Holly and ivy are for Christmas, juniper for Hogmanay. This ancient Scottish conifer used to grow throughout the country and, like so many other plants, is steeped in myth and magic as well as gin.
The Statistical Account for Scotland, published in 1799, records information about all our parishes and the entry for Cluny tells us that “A good deal of juniper grows here ... the smoke of the juniper is said to be destructive to moths and bugs [probably bed bugs].”
As a result, our ancestors traditionally took advantage of these special powers at this time of year, when the main winter festival was Ne’erday, not Christmas. As you’ll doubtless know, during the Reformation, John Knox had banned Christmas in Scotland as a papist festival, so everyone celebrated Ne’erday instead.
Our ancestors were keen to extract every last morsel of juniper’s remedies; it warded off witches and acted as a purifying fumigant. Branches were hung above doors and windows to keep the witches and evil spirits out.

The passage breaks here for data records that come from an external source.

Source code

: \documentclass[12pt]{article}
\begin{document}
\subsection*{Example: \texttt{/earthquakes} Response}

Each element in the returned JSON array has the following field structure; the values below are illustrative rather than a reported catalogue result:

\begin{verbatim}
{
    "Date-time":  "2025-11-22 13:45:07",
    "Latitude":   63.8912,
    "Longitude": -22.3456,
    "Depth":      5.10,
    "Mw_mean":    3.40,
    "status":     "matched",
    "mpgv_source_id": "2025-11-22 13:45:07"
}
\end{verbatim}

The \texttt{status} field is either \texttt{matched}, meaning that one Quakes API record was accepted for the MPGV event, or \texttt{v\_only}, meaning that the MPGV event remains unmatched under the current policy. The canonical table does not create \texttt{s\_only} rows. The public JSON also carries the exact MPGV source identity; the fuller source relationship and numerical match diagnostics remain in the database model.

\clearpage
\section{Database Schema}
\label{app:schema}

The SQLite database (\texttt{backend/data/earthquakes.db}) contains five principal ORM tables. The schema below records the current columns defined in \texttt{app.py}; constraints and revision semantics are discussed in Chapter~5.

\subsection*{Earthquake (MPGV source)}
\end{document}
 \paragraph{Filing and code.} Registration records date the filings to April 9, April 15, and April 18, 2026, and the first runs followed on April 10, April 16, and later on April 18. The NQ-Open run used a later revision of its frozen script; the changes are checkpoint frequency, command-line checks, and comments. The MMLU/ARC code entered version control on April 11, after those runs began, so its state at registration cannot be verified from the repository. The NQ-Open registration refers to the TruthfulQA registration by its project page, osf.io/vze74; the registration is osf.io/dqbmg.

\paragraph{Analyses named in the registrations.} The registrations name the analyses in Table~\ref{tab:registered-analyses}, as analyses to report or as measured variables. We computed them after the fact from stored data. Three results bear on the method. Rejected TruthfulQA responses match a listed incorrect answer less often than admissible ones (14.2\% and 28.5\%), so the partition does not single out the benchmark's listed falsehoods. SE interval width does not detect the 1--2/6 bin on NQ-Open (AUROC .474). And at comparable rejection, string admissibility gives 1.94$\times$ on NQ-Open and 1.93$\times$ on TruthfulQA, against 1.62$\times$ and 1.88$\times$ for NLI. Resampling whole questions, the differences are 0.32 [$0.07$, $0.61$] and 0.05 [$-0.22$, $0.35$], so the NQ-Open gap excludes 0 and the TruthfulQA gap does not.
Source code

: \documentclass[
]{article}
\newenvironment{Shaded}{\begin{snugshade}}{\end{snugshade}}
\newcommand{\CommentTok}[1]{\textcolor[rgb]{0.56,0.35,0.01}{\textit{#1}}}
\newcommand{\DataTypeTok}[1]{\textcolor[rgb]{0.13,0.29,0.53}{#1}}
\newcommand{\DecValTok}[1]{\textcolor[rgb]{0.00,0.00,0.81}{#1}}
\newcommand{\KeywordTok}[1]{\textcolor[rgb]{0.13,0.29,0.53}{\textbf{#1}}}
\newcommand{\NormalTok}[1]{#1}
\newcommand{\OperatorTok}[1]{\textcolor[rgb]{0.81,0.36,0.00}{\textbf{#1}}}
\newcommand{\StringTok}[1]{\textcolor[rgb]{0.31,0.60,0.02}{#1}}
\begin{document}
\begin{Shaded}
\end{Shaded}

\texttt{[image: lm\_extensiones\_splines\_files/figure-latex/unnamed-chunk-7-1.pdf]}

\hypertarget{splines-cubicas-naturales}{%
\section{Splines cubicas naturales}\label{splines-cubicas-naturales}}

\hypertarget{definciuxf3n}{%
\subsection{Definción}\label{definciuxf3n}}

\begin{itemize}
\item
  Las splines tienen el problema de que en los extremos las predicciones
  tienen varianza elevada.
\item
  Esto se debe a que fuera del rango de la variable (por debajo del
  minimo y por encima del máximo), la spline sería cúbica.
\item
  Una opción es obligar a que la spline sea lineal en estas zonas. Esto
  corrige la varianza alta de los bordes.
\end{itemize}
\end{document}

Folk also dried branches by the fire the night before using it as a purifier. They started by firmly shutting every door and window, then lit a fire in all the rooms.
Pests and diseases were all killed off as the smoke permeated the house.
Everyone tholed as much smoke as they could bear before opening doors and windows and letting the asphyxiating fumes out.
It was reckoned on Colonsay that anyone burning juniper or even living close to a tree was spared the ravages of plague.
I bring juniper into the house for the Midwinter festival, and we arrange it on top of a cupboard.
We’re not too badly troubled by witches here, haven’t as yet succumbed to the plague, or suffer from bed bugs. So perhaps we have benefited from juniper’s magic as well as enjoying the wonderful fragrance of the fresh branches.
But juniper has long played a critical role in the management of good as well as evil spirits as The Statistical Account notes: “A little of this [juniper] fruit taken before breakfast is said to be as good as a dram…”
The Account also points to the financial benefits of the berries, adding that “sometimes the poor people [of Cluny] gather it in large quantities and take it to Dundee where they sell it at about a shilling the peck.”
In fact, juniper berries for flavouring gin were an important export to Holland in the 17th century when Scotland was still an independent country and traded widely with the rest of Europe.
Plant of the week:
Hamamelis mollis Early Bright is one of the earliest flowering witch hazels whose thin, yellow, spidery petals open in mid-winter along the bare branches. They have a lighter fragrance than the later flowering witch hazels, especially Hamamelis x intermedia varieties. The soft, felty leaves turn a beautiful clear yellow in autumn and the shrub has a naturally open shape that makes it attractive in the garden at all seasons.